What UI components does the Ubuntu desktop use?
Roughly speaking it consists of two technologies for the UI:
Problem 1: Both of those technologies are disconnected from each other and created, designed and maintained by the GNOME project and not by Ubuntu alone.
How does the GNOME project theme it's desktop?
Each of the two independent technologies feature their own theme. They are technically completely disconnected and both themes come bundled with their technology.
This means that there is a built-in theme for apps and another built-in theme for the desktop.
Problem 2: There is no theming API neither included in GTK nor in gnome-shell, unlike for example in android!
How does Ubuntu theme it's desktop?
Ubuntu as a brand features a different color scheme (
#E95420
,#FFFFFF
,#000000
,#772953
,#77216F
,#5E2750
,#2C001E
,#111111
,#333333
,#AEA79F
,#0e8620
) than the GNOME project (#3584e4
,#33d17a
,#f6d32d
,#ff7800
,#e01b24
,#9141ac
,#986a44
,#c0bfbc
).Problem 3: Or to be concrete and less detailed in the gnome project everything that should be highlighted is featured in a vivid blue, whereas ubuntu mainly features orange and purple.
With the return to full gnome the desire to have the Ubuntu desktop branded in Ubuntu colors and realizing Problem 1, 2 and 3 this project was created.
So in a very smart way to built two individual theme stacks, namely themes for the apps and themes for the system, plus a full icon and cursor theme (which won't be discussed here), this repository creates themes for the Ubuntu desktop for each release cycle.
Those themes can be used via settings in gnome, which are normally hidden from the user in the gnome desktop to overwrite the default gnome look (blue->orange+purple+green).

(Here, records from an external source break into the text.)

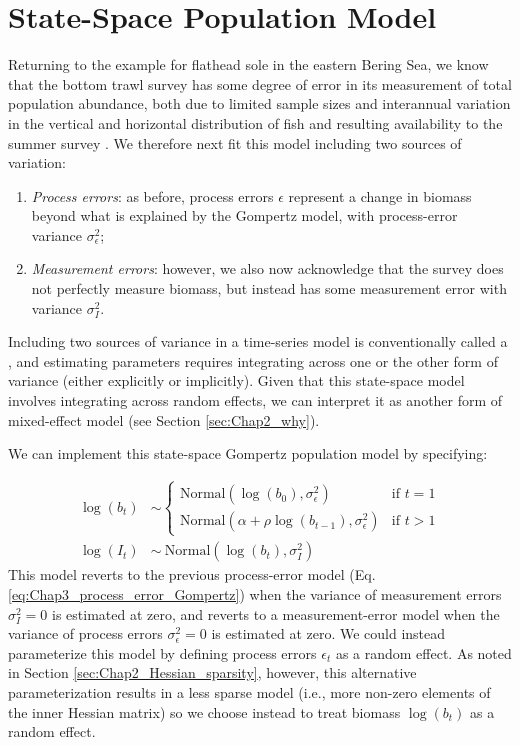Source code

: \section{State-Space Population Model}\label{sec:Chap3_state_space}

Returning to the example for flathead sole in the eastern Bering Sea, we know that the bottom trawl survey has some degree of error in its measurement of total population abundance, both due to limited sample sizes and interannual variation in the vertical and horizontal distribution of fish and resulting availability to the summer survey \cite{oleary_understanding_2022}.  We therefore next fit this model including two sources of variation:
\begin{enumerate}
    \item \textit{Process errors}:  as before, process errors \(\epsilon\) represent a change in biomass beyond what is explained by the Gompertz model, with process-error variance \(\sigma_{\epsilon}^2\); 
    
    \item \textit{Measurement errors}:  however, we also now acknowledge that the survey does not perfectly measure biomass, but instead has some measurement error with variance \(\sigma_I^2\).
\end{enumerate}
Including two sources of variance in a time-series model is conventionally called a , and estimating parameters requires integrating across one or the other form of variance (either explicitly or implicitly).  Given that this state-space model involves integrating across random effects, we can interpret it as another form of mixed-effect model (see Section \ref{sec:Chap2_why}).   

We can implement this state-space Gompertz population model by specifying:

\begin{equation} \label{eq:Chap3_state_space_Gopmertz}
\begin{aligned}
    \log(b_{t}) & \sim 
    \begin{cases}
        \mathrm{Normal} ( \log(b_0), \sigma_{\epsilon}^2) & \text{if } t=1 \\ 
        \mathrm{Normal} ( \alpha + \rho \log(b_{t-1}), \sigma_{\epsilon}^2) & \text{if } t>1 
    \end{cases} \\
    \log(I_t) & \sim\ \mathrm{Normal} (\log(b_{t}), \sigma_{I}^2)
\end{aligned}
\end{equation}
This model reverts to the previous process-error model (Eq. \ref{eq:Chap3_process_error_Gompertz}) when the variance of measurement errors \(\sigma_I^2 = 0\) is estimated at zero, and reverts to a measurement-error model when the variance of process errors \(\sigma_{\epsilon}^2 = 0\) is estimated at zero.  We could instead parameterize this model by defining process errors \(\epsilon_t\) as a random effect.  As noted in Section \ref{sec:Chap2_Hessian_sparsity}, however, this alternative parameterization results in a less sparse model (i.e., more non-zero elements of the inner Hessian matrix) so we choose instead to treat biomass \(\log(b_t)\) as a random effect.  

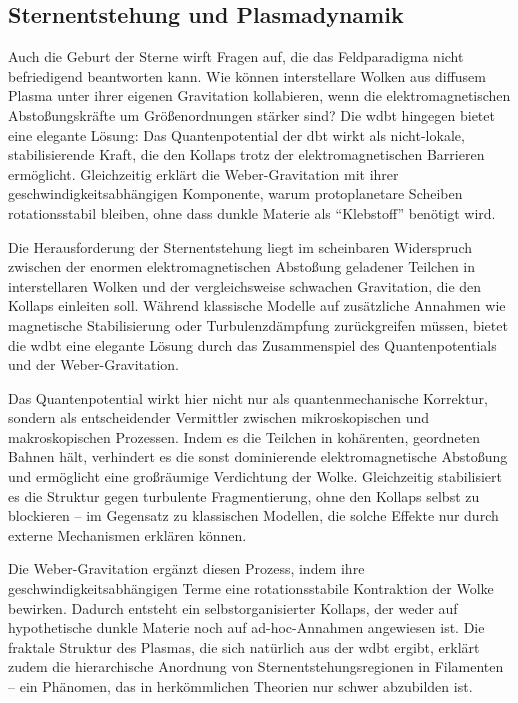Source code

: \subsection{Sternentstehung und Plasmadynamik}
Auch die Geburt der Sterne wirft Fragen auf, die das Feldparadigma nicht befriedigend beantworten kann. Wie können interstellare Wolken aus diffusem Plasma unter ihrer eigenen
Gravitation kollabieren, wenn die elektromagnetischen Abstoßungskräfte um Größenordnungen stärker sind? Die \gls{wdbt} hingegen bietet eine elegante Lösung: Das Quantenpotential der \gls{dbt} wirkt als nicht-lokale,
stabilisierende Kraft, die den Kollaps trotz der elektromagnetischen Barrieren ermöglicht. Gleichzeitig erklärt die Weber-Gravitation mit ihrer geschwindigkeitsabhängigen Komponente,
warum protoplanetare Scheiben rotationsstabil bleiben, ohne dass dunkle Materie als \enquote{Klebstoff} benötigt wird.

Die Herausforderung der Sternentstehung liegt im scheinbaren Widerspruch zwischen der enormen elektromagnetischen Abstoßung geladener Teilchen in interstellaren Wolken und der
vergleichsweise schwachen Gravitation, die den Kollaps einleiten soll. Während klassische Modelle auf zusätzliche Annahmen wie magnetische Stabilisierung oder Turbulenzdämpfung
zurückgreifen müssen, bietet die \gls{wdbt} eine elegante Lösung durch das Zusammenspiel des Quantenpotentials und der Weber-Gravitation.

Das Quantenpotential wirkt hier nicht nur als quantenmechanische Korrektur, sondern als entscheidender Vermittler zwischen mikroskopischen und makroskopischen Prozessen. Indem es
die Teilchen in kohärenten, geordneten Bahnen hält, verhindert es die sonst dominierende elektromagnetische Abstoßung und ermöglicht eine großräumige Verdichtung der Wolke.
Gleichzeitig stabilisiert es die Struktur gegen turbulente Fragmentierung, ohne den Kollaps selbst zu blockieren – im Gegensatz zu klassischen Modellen, die solche Effekte nur
durch externe Mechanismen erklären können.

Die Weber-Gravitation ergänzt diesen Prozess, indem ihre geschwindigkeitsabhängigen Terme eine rotationsstabile Kontraktion der Wolke bewirken. Dadurch entsteht ein
selbstorganisierter Kollaps, der weder auf hypothetische dunkle Materie noch auf ad-hoc-Annahmen angewiesen ist. Die fraktale Struktur des Plasmas, die sich natürlich aus der
\gls{wdbt} ergibt, erklärt zudem die hierarchische Anordnung von Sternentstehungsregionen in Filamenten – ein Phänomen, das in herkömmlichen Theorien nur schwer abzubilden ist.

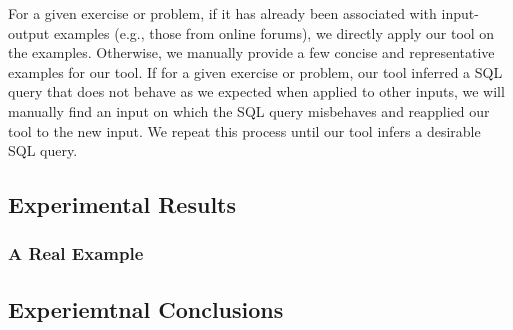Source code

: For a given exercise or problem, if it
has already been associated with input-output examples (e.g.,
those from online forums), we directly apply our tool on the examples.
Otherwise, we manually provide a few concise and representative
examples for our tool.
If for a given exercise or problem, our tool inferred
a SQL query that does not behave as we expected when applied
to other inputs, we will manually find an input on which the
SQL query misbehaves and reapplied our tool to the new input. We
repeat this process until our tool infers a desirable SQL query.

\subsection{Experimental Results}


\subsubsection{A Real Example}


\subsection{Experiemtnal Conclusions}
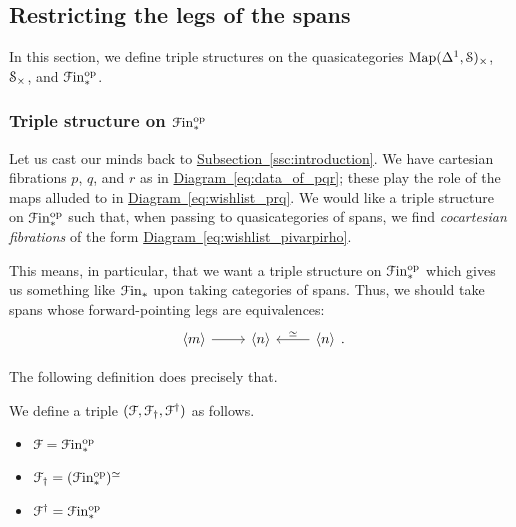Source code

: \documentclass[main.tex]{subfiles}
\begin{document}
\subsection{Restricting the legs of the spans}
\label{ssc:restricting_the_legs_of_the_spans}

In this section, we define triple structures on the quasicategories $\Map(\Delta^{1}, \S)_{\times}$, $\S_{\times}$, and $\Finp\op$.

\subsubsection*{Triple structure on \texorpdfstring{$\Finp\op$}{Fin.op}}

Let us cast our minds back to \hyperref[ssc:introduction]{Subsection~\ref*{ssc:introduction}}. We have cartesian fibrations $p$, $q$, and $r$ as in \hyperref[eq:data_of_pqr]{Diagram~\ref*{eq:data_of_pqr}}; these play the role of the maps alluded to in \hyperref[eq:wishlist_prq]{Diagram~\ref*{eq:wishlist_prq}}. We would like a triple structure on $\Finp\op$ such that, when passing to quasicategories of spans, we find \emph{cocartesian fibrations} of the form \hyperref[eq:wishlist_pivarpirho]{Diagram~\ref*{eq:wishlist_pivarpirho}}.

This means, in particular, that we want a triple structure on $\Finp\op$ which gives us something like $\Finp$ upon taking categories of spans. Thus, we should take spans whose forward-pointing legs are equivalences:
\begin{equation*}
  \begin{tikzcd}
    \langle m \rangle
    \arrow[r]
    & \langle n \rangle
    & \langle n \rangle
    \arrow[l, swap, "\simeq"]
  \end{tikzcd}.
\end{equation*}

The following definition does precisely that.

\begin{definition}
  We define a triple $\triple{F}$ as follows.
  \begin{itemize}
    \item $\mathcal{F} = \Finp\op$

    \item $\mathcal{F}\downdag = (\Finp\op)^{\simeq}$

    \item $\mathcal{F}\updag = \Finp\op$
  \end{itemize}
\end{definition}
\end{document}

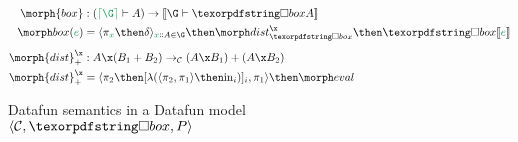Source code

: \begin{figure*}

  \begin{align*}
    \morph{box} &: (\stripcxd\G \vdash A) \to \den{\G \vdash \iso A}
    \\
    \boxd e &= \fork{\pi_{\dvar x} \then \delta}_{\hd x A \in \G} \then \discox
    \then \iso \den{\isocolor e}
    \\[1ex]
    \morph{dist}^\x_+ &: A \x (B_1 + B_2) \to_\catC (A \x B_1) + (A \x B_2)
    \\
    \morph{dist}^\x_+ &= \fork{\pi_2 \then \krof{\lambda (\fork{\pi_2,\pi_1} \then \injc_i)}_i, \pi_1}
    \then \eval
  \end{align*}


  \caption{Datafun semantics in a Datafun model $\tuple{\catC, \disco, \pfin}$}
  \label{fig:semantics}\label{def:strip}
\end{figure*}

Dark themes and light themes
What is a dark mode/theme, why are they used?
Possibly connected to how you print and draw on white paper in reality, UIs used to exist mainly with dark fonts, glyphs and symbols on a white or light background.
Recently, or actually since quiet some time, UIs or apps or systems can have their whole visual representation swapped from dark text on light background to light text on dark background.
This is useful and popular because how good you can see the elements on your screen are bound to the current lightning conditions in your room and the quality of your display.
So when you use your computer/smartphone in the evening or in the night, where your environment most likely sends less light onto your display the contrast of a white screen against the dark room becomes too high. This is very bad for the eyes and can result in an actual loss or at least reduction of eyesight quality.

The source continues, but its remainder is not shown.